_Work order:_ From the first line of the entries below through the line bearing "2. EAP uses", write out each line exactly. Omit pictures.

=======

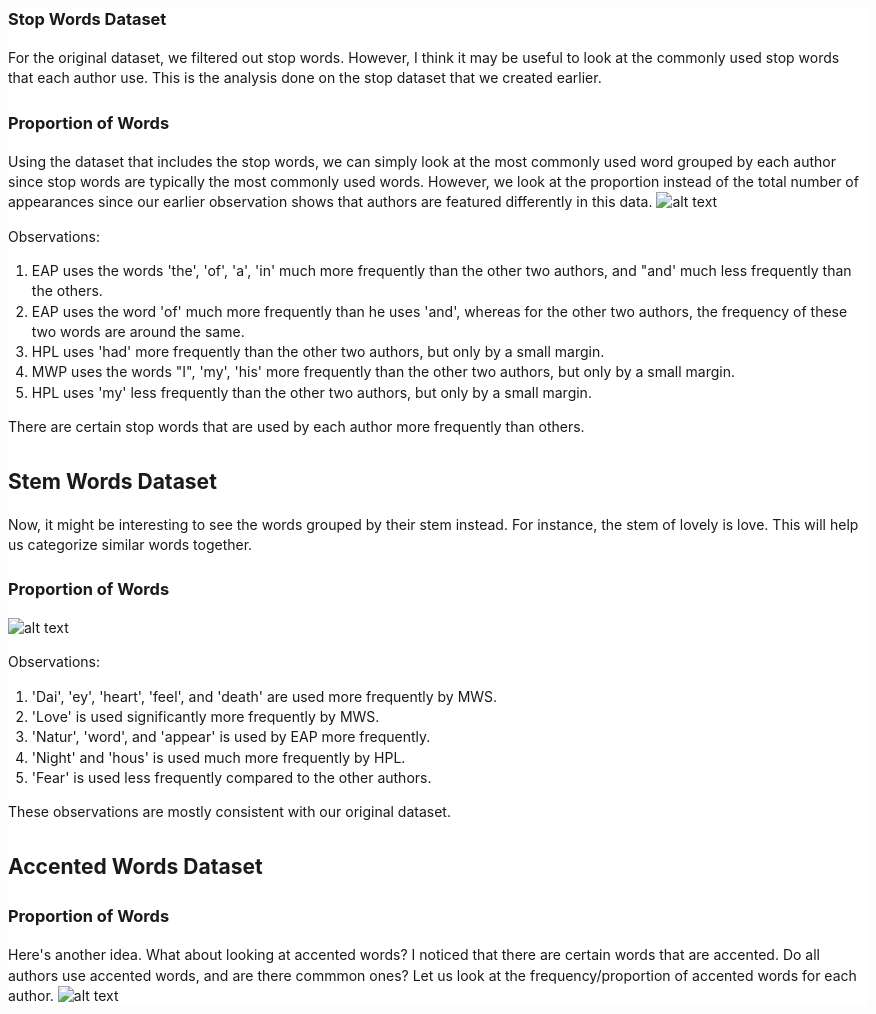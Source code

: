 ### Stop Words Dataset

For the original dataset, we filtered out stop words. However, I think it may be useful to look at the commonly used stop words that each author use. This is the analysis done on the stop dataset that we created earlier.

### Proportion of Words

Using the dataset that includes the stop words, we can simply look at the most commonly used word grouped by each author since stop words are typically the most commonly used words. However, we look at the proportion instead of the total number of appearances since our earlier observation shows that authors are featured differently in this data. 
![alt text](figs/Stop_proportion.png)

Observations:

1. EAP uses the words 'the', 'of', 'a', 'in'  much more frequently than the other two authors, and "and' much less frequently than the others.
2. EAP uses the word 'of' much more frequently than he uses 'and', whereas for the other two authors, the frequency of these two words are around the same.
3. HPL uses 'had' more frequently than the other two authors, but only by a small margin.
4. MWP uses the words "I", 'my', 'his' more frequently than the other two authors, but only by a small margin. 
5. HPL uses 'my' less frequently than the other two authors, but only by a small margin.

There are certain stop words that are used by each author more frequently than others.

## Stem Words Dataset

Now, it might be interesting to see the words grouped by their stem instead. For instance, the stem of lovely is love. This will help us categorize similar words together.

### Proportion of Words
![alt text](figs/Stem_proportion.png)

Observations:

1. 'Dai', 'ey', 'heart', 'feel', and 'death' are used more frequently by MWS.
2. 'Love' is used significantly more frequently by MWS.
3. 'Natur', 'word', and 'appear' is used by EAP more frequently.
4. 'Night' and 'hous' is used much more frequently by HPL.
5. 'Fear' is used less frequently compared to the other authors.

These observations are mostly consistent with our original dataset. 

## Accented Words Dataset

### Proportion of Words

Here's another idea. What about looking at accented words? I noticed that there are certain words that are accented. Do all authors use accented words, and are there commmon ones? Let us look at the frequency/proportion of accented words for each author. 
![alt text](figs/Accented_proportion.png)
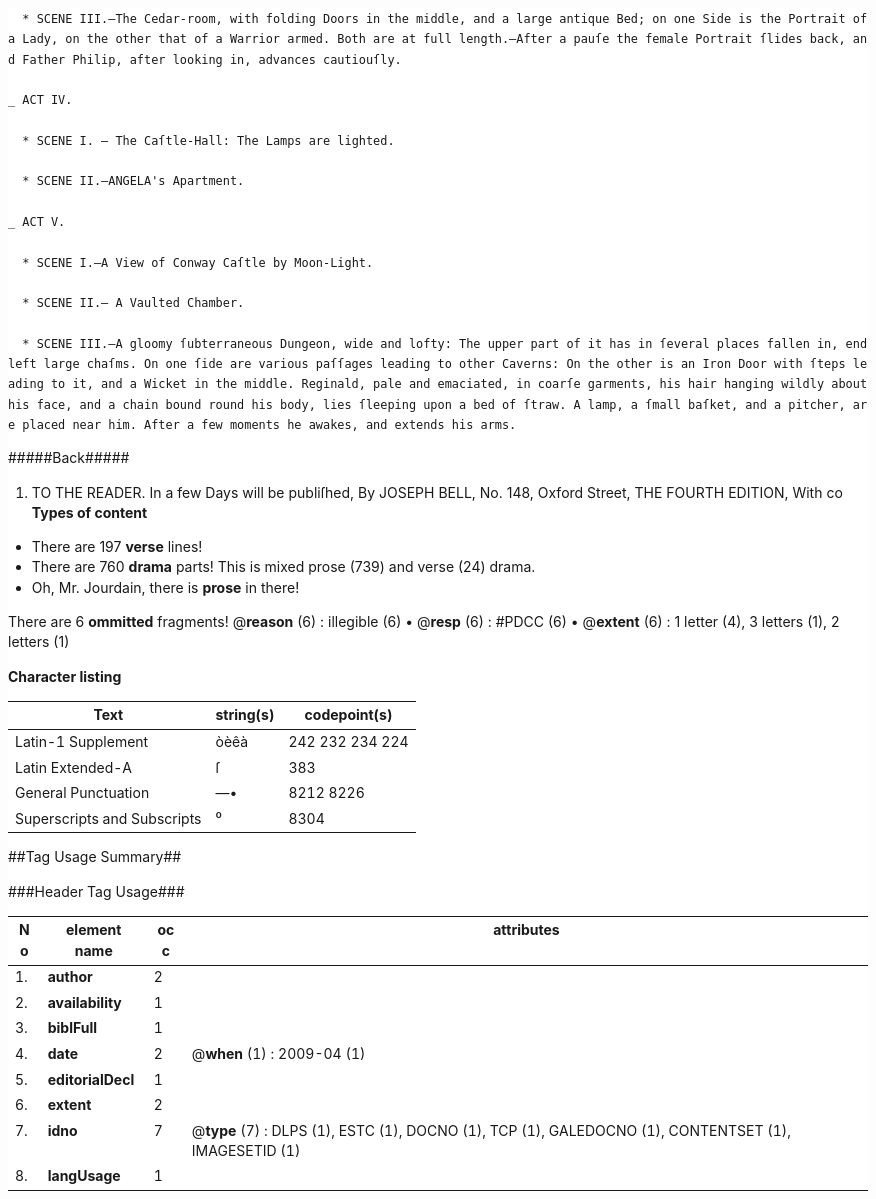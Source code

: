       * SCENE III.—The Cedar-room, with folding Doors in the middle, and a large antique Bed; on one Side is the Portrait of a Lady, on the other that of a Warrior armed. Both are at full length.—After a pauſe the female Portrait ſlides back, and Father Philip, after looking in, advances cautiouſly.

    _ ACT IV.

      * SCENE I. — The Caſtle-Hall: The Lamps are lighted.

      * SCENE II.—ANGELA's Apartment.

    _ ACT V.

      * SCENE I.—A View of Conway Caſtle by Moon-Light.

      * SCENE II.— A Vaulted Chamber.

      * SCENE III.—A gloomy ſubterraneous Dungeon, wide and lofty: The upper part of it has in ſeveral places fallen in, end left large chaſms. On one ſide are various paſſages leading to other Caverns: On the other is an Iron Door with ſteps leading to it, and a Wicket in the middle. Reginald, pale and emaciated, in coarſe garments, his hair hanging wildly about his face, and a chain bound round his body, lies ſleeping upon a bed of ſtraw. A lamp, a ſmall baſket, and a pitcher, are placed near him. After a few moments he awakes, and extends his arms.

#####Back#####

1. TO THE READER.
In a few Days will be publiſhed, By JOSEPH BELL, No. 148, Oxford Street, THE FOURTH EDITION, With co
**Types of content**

  * There are 197 **verse** lines!
  * There are 760 **drama** parts! This is mixed prose (739) and verse (24) drama.
  * Oh, Mr. Jourdain, there is **prose** in there!

There are 6 **ommitted** fragments! 
 @__reason__ (6) : illegible (6)  •  @__resp__ (6) : #PDCC (6)  •  @__extent__ (6) : 1 letter (4), 3 letters (1), 2 letters (1)

**Character listing**


|Text|string(s)|codepoint(s)|
|---|---|---|
|Latin-1 Supplement|òèêà|242 232 234 224|
|Latin Extended-A|ſ|383|
|General Punctuation|—•|8212 8226|
|Superscripts             and Subscripts|⁰|8304|

##Tag Usage Summary##

###Header Tag Usage###

|No|element name|occ|attributes|
|---|---|---|---|
|1.|__author__|2||
|2.|__availability__|1||
|3.|__biblFull__|1||
|4.|__date__|2| @__when__ (1) : 2009-04 (1)|
|5.|__editorialDecl__|1||
|6.|__extent__|2||
|7.|__idno__|7| @__type__ (7) : DLPS (1), ESTC (1), DOCNO (1), TCP (1), GALEDOCNO (1), CONTENTSET (1), IMAGESETID (1)|
|8.|__langUsage__|1||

=======

_Task solution:_
Source code

: ### Stop Words Dataset

For the original dataset, we filtered out stop words. However, I think it may be useful to look at the commonly used stop words that each author use. This is the analysis done on the stop dataset that we created earlier.

### Proportion of Words

Using the dataset that includes the stop words, we can simply look at the most commonly used word grouped by each author since stop words are typically the most commonly used words. However, we look at the proportion instead of the total number of appearances since our earlier observation shows that authors are featured differently in this data. 
![alt text](figs/Stop_proportion.png)

Observations:

1. EAP uses the words 'the', 'of', 'a', 'in'  much more frequently than the other two authors, and "and' much less frequently than the others.
2. EAP uses the word 'of' much more frequently than he uses 'and', whereas for the other two authors, the frequency of these two words are around the same.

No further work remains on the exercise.